> [Recorded information]
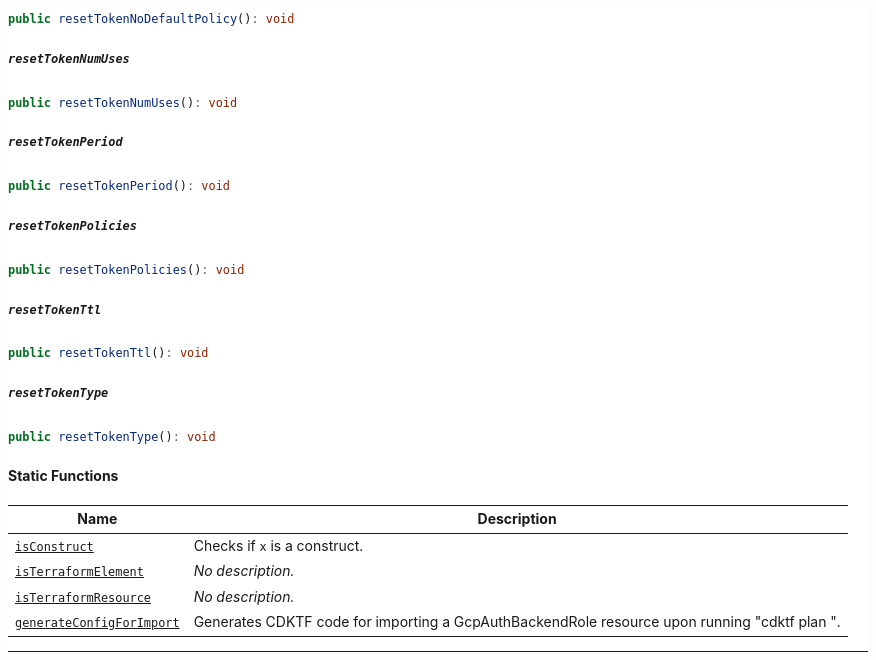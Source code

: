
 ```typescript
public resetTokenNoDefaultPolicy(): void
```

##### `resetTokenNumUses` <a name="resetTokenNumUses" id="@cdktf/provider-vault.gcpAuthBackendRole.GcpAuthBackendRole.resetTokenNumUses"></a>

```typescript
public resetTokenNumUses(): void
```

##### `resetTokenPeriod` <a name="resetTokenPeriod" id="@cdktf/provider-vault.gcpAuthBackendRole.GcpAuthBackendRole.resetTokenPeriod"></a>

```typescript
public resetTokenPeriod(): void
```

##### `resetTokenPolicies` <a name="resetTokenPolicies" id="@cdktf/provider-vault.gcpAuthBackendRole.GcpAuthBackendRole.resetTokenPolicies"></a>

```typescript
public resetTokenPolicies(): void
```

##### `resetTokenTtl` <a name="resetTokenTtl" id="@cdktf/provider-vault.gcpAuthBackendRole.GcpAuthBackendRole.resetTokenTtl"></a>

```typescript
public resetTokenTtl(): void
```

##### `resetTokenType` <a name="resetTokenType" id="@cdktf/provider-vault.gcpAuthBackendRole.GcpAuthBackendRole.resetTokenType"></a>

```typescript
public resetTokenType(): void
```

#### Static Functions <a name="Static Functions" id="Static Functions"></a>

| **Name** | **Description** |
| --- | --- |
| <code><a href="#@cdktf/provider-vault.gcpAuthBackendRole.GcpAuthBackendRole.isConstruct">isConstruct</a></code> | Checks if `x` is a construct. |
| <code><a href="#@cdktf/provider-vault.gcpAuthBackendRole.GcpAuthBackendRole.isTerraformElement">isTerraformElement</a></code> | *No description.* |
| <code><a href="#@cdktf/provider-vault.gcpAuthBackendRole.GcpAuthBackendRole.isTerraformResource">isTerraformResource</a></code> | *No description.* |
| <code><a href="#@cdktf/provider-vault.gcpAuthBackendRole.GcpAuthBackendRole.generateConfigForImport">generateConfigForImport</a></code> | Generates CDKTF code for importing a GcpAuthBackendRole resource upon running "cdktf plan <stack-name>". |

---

> [Exercise directions] Beginning with the line that has "Generates CDKTF code", set down each line through the last one above, exactly, and nothing else.

> [Your solution]
| <code><a href="#@cdktf/provider-vault.gcpAuthBackendRole.GcpAuthBackendRole.generateConfigForImport">generateConfigForImport</a></code> | Generates CDKTF code for importing a GcpAuthBackendRole resource upon running "cdktf plan <stack-name>". |

---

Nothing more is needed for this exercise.